One perverse incentive that’s cropping up is organ donation. In Canada, where assisted suicide has been legal for three years, the Canadian Medical Association has found it necessary to issue guidelines aimed at disentangling decisions for organ donation and assisted suicide. The guidelines don’t completely separate the two. According to the document, doctors are allowed to raise the subject of organ donation with assisted suicide patients.

The document also states that the removal of a patient’s organs must not begin until the person is medically deceased with no heartbeat.

This particular restriction has generated some pushback, based upon the quality of donated organs. In a Wall Street Journal op-ed, F.H. Buckley, a professor at Scalia Law School at George Mason University, points out that two Canadian medical researchers and a Harvard bioethicist have suggested “a superior model” which would be “to kill the patient by removing the organs.”

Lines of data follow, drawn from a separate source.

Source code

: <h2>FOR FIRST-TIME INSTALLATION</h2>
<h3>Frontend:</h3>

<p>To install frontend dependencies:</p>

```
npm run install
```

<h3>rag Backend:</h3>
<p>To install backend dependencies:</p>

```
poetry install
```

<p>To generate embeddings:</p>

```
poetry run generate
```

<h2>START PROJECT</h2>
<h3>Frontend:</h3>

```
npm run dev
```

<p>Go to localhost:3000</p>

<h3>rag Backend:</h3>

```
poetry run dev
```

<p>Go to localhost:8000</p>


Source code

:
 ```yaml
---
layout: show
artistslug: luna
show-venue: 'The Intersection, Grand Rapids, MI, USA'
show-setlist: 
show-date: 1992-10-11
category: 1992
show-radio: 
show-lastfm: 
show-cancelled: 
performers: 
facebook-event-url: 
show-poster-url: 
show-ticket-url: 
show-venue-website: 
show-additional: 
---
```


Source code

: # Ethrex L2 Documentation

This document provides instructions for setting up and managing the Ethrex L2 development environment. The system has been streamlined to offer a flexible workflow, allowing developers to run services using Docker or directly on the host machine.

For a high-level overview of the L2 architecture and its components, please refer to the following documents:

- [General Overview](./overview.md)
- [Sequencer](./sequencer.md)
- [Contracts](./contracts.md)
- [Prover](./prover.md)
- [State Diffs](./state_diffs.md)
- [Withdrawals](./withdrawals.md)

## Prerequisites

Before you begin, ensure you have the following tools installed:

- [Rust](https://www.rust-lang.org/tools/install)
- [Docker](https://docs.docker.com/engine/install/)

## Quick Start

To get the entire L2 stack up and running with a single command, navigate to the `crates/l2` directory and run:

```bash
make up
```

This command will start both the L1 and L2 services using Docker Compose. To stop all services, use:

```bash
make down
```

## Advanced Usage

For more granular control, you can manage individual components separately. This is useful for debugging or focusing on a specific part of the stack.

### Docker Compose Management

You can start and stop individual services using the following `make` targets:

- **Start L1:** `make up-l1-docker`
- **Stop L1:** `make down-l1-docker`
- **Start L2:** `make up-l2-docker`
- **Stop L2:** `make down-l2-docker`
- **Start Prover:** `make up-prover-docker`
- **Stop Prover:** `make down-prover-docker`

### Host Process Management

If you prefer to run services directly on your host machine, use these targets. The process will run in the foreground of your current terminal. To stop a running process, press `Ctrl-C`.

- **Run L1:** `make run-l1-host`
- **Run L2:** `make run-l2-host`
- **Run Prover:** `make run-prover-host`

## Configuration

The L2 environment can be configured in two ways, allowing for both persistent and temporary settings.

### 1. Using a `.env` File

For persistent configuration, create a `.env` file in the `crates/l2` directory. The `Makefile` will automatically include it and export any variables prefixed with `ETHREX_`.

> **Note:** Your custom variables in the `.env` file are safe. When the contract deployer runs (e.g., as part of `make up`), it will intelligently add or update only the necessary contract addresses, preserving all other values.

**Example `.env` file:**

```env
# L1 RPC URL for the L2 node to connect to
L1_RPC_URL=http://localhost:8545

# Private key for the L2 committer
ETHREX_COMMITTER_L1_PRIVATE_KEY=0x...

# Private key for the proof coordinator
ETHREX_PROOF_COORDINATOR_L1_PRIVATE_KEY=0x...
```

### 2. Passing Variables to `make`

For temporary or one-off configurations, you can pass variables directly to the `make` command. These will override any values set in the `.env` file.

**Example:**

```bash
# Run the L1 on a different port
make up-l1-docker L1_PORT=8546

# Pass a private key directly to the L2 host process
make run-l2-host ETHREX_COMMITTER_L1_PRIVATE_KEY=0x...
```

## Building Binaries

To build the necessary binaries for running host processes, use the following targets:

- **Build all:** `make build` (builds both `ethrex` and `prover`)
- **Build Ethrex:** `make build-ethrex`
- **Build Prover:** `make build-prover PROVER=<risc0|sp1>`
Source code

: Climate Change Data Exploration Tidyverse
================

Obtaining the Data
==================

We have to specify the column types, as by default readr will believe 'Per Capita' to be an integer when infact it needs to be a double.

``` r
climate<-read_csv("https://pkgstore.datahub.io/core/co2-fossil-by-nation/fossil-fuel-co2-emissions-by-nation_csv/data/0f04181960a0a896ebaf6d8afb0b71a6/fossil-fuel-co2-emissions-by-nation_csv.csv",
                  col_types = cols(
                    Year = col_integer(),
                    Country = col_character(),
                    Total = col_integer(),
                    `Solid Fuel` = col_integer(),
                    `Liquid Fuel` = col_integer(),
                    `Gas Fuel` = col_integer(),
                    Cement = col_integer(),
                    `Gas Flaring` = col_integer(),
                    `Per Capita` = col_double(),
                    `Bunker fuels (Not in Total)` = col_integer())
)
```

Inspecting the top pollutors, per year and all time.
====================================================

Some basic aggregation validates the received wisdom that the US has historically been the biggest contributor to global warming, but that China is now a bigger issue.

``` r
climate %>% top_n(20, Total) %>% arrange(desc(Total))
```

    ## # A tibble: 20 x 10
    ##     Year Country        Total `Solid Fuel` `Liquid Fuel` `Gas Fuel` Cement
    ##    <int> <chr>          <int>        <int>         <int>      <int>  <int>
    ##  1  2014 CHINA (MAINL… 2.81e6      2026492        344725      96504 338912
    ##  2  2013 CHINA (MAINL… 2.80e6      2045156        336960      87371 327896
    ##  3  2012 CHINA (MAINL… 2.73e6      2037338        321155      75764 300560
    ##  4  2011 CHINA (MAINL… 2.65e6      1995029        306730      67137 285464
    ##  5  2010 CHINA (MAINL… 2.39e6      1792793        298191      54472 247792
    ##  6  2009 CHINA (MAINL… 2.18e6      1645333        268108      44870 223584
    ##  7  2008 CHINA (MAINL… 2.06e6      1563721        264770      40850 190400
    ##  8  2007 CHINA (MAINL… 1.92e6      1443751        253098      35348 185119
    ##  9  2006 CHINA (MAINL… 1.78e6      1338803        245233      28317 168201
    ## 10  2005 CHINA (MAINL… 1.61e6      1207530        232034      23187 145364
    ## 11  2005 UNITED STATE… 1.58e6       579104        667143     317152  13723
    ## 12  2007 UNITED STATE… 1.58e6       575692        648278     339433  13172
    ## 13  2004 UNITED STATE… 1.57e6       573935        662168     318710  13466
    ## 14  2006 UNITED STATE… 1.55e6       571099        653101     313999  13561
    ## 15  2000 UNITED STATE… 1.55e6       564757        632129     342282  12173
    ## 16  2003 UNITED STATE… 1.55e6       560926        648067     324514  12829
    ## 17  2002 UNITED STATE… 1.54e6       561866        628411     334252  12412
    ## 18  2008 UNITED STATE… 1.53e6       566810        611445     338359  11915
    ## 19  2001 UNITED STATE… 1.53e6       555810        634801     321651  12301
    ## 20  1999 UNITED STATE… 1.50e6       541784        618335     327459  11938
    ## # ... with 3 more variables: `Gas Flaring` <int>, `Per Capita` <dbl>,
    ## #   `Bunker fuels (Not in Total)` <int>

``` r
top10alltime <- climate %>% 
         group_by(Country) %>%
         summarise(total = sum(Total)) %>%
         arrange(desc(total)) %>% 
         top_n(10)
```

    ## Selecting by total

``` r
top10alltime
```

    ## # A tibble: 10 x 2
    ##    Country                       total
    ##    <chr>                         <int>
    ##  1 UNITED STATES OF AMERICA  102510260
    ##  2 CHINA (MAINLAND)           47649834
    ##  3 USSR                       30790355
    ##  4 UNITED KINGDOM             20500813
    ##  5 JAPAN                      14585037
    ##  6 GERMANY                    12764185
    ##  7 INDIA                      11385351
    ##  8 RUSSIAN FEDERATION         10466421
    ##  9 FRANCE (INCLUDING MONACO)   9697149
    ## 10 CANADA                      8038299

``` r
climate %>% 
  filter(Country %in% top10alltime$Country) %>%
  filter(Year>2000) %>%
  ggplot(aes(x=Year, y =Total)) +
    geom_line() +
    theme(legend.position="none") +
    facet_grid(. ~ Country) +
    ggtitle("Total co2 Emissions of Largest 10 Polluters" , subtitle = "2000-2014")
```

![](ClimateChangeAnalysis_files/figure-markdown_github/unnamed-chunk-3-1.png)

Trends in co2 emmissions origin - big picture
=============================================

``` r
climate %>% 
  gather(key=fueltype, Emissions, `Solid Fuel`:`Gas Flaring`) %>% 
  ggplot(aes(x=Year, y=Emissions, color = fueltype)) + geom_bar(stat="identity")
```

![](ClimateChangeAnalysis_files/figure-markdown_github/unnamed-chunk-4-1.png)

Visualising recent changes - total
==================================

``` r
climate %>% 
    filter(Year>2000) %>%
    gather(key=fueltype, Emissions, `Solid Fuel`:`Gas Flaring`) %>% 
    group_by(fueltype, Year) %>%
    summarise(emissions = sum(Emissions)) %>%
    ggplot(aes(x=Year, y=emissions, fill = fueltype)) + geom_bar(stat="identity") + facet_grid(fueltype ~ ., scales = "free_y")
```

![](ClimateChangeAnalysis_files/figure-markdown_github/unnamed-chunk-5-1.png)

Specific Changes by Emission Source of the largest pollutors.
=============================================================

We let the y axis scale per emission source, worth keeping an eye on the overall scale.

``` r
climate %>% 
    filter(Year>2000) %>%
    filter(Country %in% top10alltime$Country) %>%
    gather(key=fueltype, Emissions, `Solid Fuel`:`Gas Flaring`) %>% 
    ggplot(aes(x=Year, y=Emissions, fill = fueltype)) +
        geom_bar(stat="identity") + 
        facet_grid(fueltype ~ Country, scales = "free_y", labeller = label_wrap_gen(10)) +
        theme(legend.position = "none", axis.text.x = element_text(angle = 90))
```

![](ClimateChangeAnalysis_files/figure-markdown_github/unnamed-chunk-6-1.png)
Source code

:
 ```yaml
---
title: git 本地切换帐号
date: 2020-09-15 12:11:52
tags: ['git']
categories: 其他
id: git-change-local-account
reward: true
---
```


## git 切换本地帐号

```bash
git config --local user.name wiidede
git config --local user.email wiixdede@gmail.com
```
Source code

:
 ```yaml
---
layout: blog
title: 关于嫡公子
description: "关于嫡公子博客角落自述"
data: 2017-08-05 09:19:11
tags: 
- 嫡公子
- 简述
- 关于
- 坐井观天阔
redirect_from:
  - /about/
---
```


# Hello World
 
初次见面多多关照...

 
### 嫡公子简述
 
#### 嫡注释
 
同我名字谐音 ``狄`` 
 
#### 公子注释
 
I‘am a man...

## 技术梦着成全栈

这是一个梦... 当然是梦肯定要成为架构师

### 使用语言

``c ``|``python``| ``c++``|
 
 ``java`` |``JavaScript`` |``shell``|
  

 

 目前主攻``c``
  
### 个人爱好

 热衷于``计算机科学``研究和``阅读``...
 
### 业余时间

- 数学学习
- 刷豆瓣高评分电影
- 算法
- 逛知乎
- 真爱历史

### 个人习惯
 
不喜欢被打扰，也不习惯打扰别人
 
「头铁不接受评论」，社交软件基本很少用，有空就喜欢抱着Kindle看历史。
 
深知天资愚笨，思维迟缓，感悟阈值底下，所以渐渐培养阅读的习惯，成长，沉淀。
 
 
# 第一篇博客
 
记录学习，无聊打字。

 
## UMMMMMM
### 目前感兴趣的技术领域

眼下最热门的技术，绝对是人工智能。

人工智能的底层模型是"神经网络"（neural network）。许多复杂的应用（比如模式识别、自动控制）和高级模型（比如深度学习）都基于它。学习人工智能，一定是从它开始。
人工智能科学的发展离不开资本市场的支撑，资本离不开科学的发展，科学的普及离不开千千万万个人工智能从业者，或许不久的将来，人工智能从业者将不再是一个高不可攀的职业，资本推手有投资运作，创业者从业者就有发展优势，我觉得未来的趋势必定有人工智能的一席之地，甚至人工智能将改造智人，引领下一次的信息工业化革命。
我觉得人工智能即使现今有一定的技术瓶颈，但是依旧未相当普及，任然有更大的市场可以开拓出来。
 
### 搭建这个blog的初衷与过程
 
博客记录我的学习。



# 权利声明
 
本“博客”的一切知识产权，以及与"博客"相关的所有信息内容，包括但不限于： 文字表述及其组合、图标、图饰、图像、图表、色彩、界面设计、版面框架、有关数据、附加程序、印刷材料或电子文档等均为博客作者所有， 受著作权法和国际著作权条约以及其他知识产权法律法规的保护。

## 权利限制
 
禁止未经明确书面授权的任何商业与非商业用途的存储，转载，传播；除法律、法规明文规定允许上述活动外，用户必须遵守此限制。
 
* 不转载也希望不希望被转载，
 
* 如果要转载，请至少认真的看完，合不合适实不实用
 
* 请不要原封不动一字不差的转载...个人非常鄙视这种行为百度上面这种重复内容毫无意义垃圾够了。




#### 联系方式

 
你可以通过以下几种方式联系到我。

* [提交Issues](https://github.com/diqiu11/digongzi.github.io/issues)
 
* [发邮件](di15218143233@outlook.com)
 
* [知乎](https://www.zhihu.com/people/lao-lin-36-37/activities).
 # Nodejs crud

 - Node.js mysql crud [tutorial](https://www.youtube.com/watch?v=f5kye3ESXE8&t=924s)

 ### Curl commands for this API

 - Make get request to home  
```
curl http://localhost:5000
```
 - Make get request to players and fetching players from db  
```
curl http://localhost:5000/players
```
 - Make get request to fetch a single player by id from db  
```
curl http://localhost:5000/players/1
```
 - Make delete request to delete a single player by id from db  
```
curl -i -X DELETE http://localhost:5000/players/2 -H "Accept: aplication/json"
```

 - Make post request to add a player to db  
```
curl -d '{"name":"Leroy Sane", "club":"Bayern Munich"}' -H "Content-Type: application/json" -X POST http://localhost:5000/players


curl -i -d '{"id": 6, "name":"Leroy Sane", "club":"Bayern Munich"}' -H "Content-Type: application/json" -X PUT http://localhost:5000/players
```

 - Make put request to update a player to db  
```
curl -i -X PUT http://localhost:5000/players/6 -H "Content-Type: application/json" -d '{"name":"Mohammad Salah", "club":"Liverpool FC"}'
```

In their article published in the New England Journal of Medicine, these researchers admit that some assisted suicide patients wouldn’t want their organs harvested until they are dead. They argue, however, that others “may want not only a rapid, peaceful, and painless death, but also the opportunity of donating as many organs as possible and in the best condition possible.”

Canadians insist upon their “dead donor rule.” But where assisted suicide has been legal longer, “medical caregivers’ veiled cues” do influence depressed and dependent people to end their lives. With patients in line for organs, the pressure is even greater.

Professor Buckley recommends states refuse to approve assisted suicide because some “really bad things are a tippy-toe down the slippery slope.”